Exercise description:
For the data below, work out the number of lines containing the string "Here" and answer with that number only.

[Saved data entries]
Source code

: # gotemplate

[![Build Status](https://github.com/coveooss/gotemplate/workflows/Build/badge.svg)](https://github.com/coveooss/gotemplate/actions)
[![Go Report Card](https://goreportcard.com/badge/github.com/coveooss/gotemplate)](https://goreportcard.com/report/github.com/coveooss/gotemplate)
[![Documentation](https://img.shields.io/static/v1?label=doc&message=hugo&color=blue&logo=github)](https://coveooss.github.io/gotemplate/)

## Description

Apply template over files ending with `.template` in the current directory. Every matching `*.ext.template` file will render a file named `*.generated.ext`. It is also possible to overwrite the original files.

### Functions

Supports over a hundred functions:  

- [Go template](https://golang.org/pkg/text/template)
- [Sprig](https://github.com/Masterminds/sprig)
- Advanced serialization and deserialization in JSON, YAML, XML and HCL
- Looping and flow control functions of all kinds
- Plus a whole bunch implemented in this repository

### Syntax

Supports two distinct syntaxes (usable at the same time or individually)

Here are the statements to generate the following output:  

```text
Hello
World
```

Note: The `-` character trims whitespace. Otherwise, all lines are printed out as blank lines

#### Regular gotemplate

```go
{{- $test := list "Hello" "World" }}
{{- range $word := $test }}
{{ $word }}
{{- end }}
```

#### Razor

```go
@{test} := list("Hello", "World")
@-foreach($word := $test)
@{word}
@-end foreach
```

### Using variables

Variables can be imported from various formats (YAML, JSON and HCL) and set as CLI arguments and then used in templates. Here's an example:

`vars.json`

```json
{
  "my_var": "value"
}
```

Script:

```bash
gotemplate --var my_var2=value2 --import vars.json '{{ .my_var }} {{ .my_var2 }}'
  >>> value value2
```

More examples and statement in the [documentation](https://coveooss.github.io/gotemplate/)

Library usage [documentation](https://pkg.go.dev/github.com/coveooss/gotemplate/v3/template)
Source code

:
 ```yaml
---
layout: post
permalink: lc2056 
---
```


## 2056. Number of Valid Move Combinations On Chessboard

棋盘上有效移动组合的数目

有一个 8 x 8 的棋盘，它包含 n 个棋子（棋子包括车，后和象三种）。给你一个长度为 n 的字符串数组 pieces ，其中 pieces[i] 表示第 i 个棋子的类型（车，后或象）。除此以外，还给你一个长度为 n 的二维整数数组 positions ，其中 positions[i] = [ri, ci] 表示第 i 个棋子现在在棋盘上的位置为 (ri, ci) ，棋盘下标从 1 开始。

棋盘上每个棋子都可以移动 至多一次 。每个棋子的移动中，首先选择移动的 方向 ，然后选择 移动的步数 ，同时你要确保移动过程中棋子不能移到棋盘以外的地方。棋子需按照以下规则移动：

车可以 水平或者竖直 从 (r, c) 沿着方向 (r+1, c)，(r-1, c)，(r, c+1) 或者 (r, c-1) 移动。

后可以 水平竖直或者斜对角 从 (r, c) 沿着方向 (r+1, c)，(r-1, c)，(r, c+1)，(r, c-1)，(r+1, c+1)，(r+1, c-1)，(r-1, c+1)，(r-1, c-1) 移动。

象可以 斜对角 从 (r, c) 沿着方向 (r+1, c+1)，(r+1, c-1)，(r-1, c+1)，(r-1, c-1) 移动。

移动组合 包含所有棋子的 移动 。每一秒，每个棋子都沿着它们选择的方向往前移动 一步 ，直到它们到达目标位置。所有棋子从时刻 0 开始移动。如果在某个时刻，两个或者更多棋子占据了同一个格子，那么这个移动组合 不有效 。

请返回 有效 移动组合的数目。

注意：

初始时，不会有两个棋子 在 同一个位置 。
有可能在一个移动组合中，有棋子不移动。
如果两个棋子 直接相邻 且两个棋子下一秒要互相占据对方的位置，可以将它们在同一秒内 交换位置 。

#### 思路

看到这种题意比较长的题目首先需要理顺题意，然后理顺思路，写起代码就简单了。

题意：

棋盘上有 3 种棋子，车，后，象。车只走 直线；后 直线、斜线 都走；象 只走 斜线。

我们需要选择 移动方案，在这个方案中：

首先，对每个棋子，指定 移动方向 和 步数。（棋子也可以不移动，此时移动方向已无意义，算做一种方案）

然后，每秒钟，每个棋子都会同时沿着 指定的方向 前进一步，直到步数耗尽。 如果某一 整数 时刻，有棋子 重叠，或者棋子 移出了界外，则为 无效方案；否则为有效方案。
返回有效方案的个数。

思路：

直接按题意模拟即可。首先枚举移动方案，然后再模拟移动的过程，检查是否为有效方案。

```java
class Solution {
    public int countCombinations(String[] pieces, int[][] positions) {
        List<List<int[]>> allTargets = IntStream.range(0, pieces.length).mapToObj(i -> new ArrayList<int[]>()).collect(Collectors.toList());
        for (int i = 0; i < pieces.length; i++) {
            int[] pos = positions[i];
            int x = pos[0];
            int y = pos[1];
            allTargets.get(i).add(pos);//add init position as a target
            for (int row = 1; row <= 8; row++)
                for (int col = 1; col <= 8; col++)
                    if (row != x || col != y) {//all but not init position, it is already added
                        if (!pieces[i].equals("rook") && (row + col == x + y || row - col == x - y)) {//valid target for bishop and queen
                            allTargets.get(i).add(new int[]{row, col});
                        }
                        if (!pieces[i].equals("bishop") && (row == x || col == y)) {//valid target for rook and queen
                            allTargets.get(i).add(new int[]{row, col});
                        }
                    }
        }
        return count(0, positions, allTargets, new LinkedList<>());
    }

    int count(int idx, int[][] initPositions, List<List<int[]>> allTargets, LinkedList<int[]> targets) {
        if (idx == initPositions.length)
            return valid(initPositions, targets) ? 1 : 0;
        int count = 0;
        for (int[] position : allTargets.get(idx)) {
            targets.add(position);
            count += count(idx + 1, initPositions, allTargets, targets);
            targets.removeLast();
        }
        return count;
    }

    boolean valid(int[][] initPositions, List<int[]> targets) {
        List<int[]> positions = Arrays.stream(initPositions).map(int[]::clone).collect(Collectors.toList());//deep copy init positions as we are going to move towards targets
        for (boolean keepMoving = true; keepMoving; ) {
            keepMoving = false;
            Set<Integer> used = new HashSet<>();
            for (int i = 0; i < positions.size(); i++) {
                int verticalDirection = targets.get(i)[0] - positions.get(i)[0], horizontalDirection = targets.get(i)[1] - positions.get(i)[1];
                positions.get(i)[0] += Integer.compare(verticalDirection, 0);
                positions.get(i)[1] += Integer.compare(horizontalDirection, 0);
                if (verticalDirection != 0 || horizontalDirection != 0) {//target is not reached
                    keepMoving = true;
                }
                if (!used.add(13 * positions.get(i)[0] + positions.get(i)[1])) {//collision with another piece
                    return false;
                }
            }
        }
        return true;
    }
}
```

Finished exercise:
2